About this exercise: Reproduce the entries below exactly, but leave the pictures out.
+===+
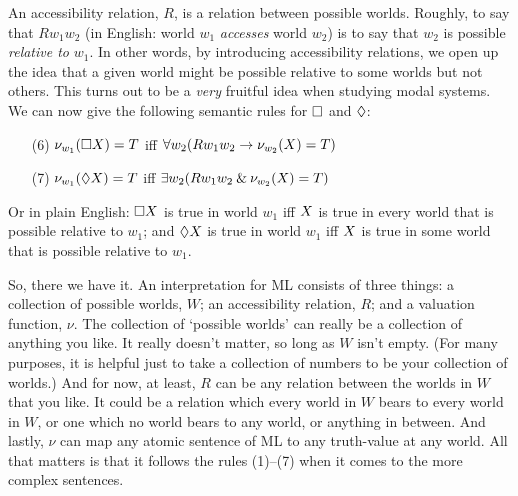 An accessibility relation, $R$, is a relation between possible worlds. Roughly, to say that $Rw_1w_2$ (in English: world $w_1$ \emph{accesses} world $w_2$) is to say that $w_2$ is possible \emph{relative to} $w_1$. In other words, by introducing accessibility relations, we open up the idea that a given world might be possible relative to some worlds but not others. This turns out to be a \emph{very} fruitful idea when studying modal systems. We can now give the following semantic rules for $\Box$ and $\Diamond$:
\begin{itemize}
	\item[(6)]$\nu_{w_1}(\Box X)=T$ iff $\forall w_2 (Rw_1w_2\rightarrow \nu_{w_2}(X)=T)$
	\item[(7)]$\nu_{w_1}(\Diamond X)=T$ iff $\exists w_2 (Rw_1w_2\mathbin{\&} \nu_{w_2}(X)=T)$
\end{itemize}
Or in plain English: $\Box X$ is true in world $w_1$ iff $X$ is true in every world that is possible relative to $w_1$; and $\Diamond X$ is true in world $w_1$ iff $X$ is true in some world that is possible relative to $w_1$.

So, there we have it. An interpretation for ML consists of three things: a collection of possible worlds, $W$; an accessibility relation, $R$; and a valuation function, $\nu$. The collection of `possible worlds' can really be a collection of anything you like. It really doesn't matter, so long as $W$ isn't empty. (For many purposes, it is helpful just to take a collection of numbers to be your collection of worlds.) And for now, at least, $R$ can be any relation between the worlds in $W$ that you like. It could be a relation which every world in $W$ bears to every world in $W$, or one which no world bears to any world, or anything in between. And lastly, $\nu$ can map any atomic sentence of ML to any truth-value at any world. All that matters is that it follows the rules (1)--(7) when it comes to the more complex sentences.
+===+
Output for this exercise:
 An accessibility relation, $R$, is a relation between possible worlds. Roughly, to say that $Rw_1w_2$ (in English: world $w_1$ \emph{accesses} world $w_2$) is to say that $w_2$ is possible \emph{relative to} $w_1$. In other words, by introducing accessibility relations, we open up the idea that a given world might be possible relative to some worlds but not others. This turns out to be a \emph{very} fruitful idea when studying modal systems. We can now give the following semantic rules for $\Box$ and $\Diamond$:
\begin{itemize}
	\item[(6)]$\nu_{w_1}(\Box X)=T$ iff $\forall w_2 (Rw_1w_2\rightarrow \nu_{w_2}(X)=T)$
	\item[(7)]$\nu_{w_1}(\Diamond X)=T$ iff $\exists w_2 (Rw_1w_2\mathbin{\&} \nu_{w_2}(X)=T)$
\end{itemize}
Or in plain English: $\Box X$ is true in world $w_1$ iff $X$ is true in every world that is possible relative to $w_1$; and $\Diamond X$ is true in world $w_1$ iff $X$ is true in some world that is possible relative to $w_1$.

So, there we have it. An interpretation for ML consists of three things: a collection of possible worlds, $W$; an accessibility relation, $R$; and a valuation function, $\nu$. The collection of `possible worlds' can really be a collection of anything you like. It really doesn't matter, so long as $W$ isn't empty. (For many purposes, it is helpful just to take a collection of numbers to be your collection of worlds.) And for now, at least, $R$ can be any relation between the worlds in $W$ that you like. It could be a relation which every world in $W$ bears to every world in $W$, or one which no world bears to any world, or anything in between. And lastly, $\nu$ can map any atomic sentence of ML to any truth-value at any world. All that matters is that it follows the rules (1)--(7) when it comes to the more complex sentences.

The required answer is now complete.